*Dataset:*
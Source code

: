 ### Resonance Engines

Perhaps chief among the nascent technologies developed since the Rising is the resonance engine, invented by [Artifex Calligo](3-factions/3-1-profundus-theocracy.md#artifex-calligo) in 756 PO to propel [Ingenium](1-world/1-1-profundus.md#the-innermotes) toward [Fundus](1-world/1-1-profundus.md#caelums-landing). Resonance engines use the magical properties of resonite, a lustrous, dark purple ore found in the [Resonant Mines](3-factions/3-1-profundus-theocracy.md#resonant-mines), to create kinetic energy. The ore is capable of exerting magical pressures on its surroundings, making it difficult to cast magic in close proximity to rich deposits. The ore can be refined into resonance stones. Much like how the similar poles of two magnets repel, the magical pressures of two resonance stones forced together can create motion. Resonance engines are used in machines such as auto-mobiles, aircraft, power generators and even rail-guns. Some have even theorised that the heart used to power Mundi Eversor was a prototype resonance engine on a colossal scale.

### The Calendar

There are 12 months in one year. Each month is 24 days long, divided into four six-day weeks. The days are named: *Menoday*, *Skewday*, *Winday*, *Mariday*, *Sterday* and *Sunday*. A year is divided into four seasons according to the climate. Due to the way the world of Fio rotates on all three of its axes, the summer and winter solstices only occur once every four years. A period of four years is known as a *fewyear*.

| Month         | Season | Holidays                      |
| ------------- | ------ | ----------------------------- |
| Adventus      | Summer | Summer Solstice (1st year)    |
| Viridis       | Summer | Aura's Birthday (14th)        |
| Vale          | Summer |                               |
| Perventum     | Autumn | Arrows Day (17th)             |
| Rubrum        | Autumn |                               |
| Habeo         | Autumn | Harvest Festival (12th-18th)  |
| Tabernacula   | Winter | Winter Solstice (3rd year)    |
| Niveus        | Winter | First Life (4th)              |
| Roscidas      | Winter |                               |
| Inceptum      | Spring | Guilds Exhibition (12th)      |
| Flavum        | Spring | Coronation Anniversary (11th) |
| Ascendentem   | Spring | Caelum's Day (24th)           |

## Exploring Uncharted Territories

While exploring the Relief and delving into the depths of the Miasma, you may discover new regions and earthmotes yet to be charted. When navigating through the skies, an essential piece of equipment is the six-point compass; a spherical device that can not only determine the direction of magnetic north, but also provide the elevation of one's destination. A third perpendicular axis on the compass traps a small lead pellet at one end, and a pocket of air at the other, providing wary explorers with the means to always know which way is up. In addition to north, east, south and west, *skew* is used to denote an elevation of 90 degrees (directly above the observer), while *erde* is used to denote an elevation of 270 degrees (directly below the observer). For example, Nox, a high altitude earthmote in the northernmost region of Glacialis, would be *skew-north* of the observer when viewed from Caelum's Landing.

*Instructions for the task:*
From the records above, extract exactly and only the lines that begin at the line with "Autumn | Arrows" and stop after the line with "## Exploring Uncharted Territories".

*Exercise response:*
| Perventum     | Autumn | Arrows Day (17th)             |
| Rubrum        | Autumn |                               |
| Habeo         | Autumn | Harvest Festival (12th-18th)  |
| Tabernacula   | Winter | Winter Solstice (3rd year)    |
| Niveus        | Winter | First Life (4th)              |
| Roscidas      | Winter |                               |
| Inceptum      | Spring | Guilds Exhibition (12th)      |
| Flavum        | Spring | Coronation Anniversary (11th) |
| Ascendentem   | Spring | Caelum's Day (24th)           |

## Exploring Uncharted Territories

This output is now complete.